What is the strongest loss function?

YuhskeHujisaki · June 17, 2022, 2:27am

Sometimes the loss function is not written when implementing deep learning in a dissertation. What is the recommended loss function at this time? I would appreciate it if you could write the reason as well.

KFrank · June 17, 2022, 5:05pm

Hi Yuhske!

I always recommend starting out with the simplest standard approach
commonly recommended for the type of problem, and only suggest
moving to a more elaborate or less-standard approach if a good reason
to do so becomes clear.

For a binary classification problem, start with BCEWithLogitsLoss. This
will also apply to something like binary semantic segmentation, where you
are performing a binary classification (e.g., “background” vs. “foreground”)
for each pixel. If you have unbalanced data, try using the pos_weight
constructor argument before moving to a different loss function.
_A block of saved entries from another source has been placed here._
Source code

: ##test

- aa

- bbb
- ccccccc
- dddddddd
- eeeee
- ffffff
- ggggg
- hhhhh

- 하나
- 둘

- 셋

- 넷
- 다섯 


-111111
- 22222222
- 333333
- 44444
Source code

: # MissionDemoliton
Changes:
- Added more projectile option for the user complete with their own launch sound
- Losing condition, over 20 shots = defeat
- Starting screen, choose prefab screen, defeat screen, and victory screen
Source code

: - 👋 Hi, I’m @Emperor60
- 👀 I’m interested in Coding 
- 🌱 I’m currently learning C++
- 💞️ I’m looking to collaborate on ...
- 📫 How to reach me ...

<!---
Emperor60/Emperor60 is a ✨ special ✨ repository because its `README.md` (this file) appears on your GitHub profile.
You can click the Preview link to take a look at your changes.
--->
For a multi-class classification problem, start with CrossEntropyLoss.
Its weight constructor argument can be used to compensate for unbalanced
data.

For a multi-label, multi-class classification problem, go back to using
BCEWithLogitsLoss. This is because the multi-label problem should
be understood as a set of binary problems, as each label ca be active
independently for a given sample. (E.g., does the first label apply to the
sample – yes or no?; does the second label apply – yes or no?; and so
on.)

For a “regression” problem, start with MSELoss. By regression, I mean
that your model predicts a floating-point number that should match, as
closely as possible, a floating-point target – and that a close match is
quantitatively better than a less-close match. Let’s say that you are trying
to predict the return on a stock price from today to tomorrow: If tomorrow’s
price turns out to be 1.1% higher than today’s, and you predict 1.0%, you’ve
done quite well (so don’t penalize your prediction very much). If you predict
0.9%, you’ve still done quite well. But a prediction of -1.0% or 3.5% would
be significantly worse, and should be penalized more heavily. That’s exactly
how the squared errors in MSELoss work.

(As an aside don’t use MSELoss for typical classification problems. Let’s
say you have “0 – cat,” “1 – trout,” and “2 – sparrow.” Misclassifying a
sparrow as a trout is just as bad as misclassifying it as a cat. But MSELoss
would say that trout would be less of an error than cat, so it’s not the right
fit for this kind of problem, and you won’t train as effectively.)

Best.

K. Frank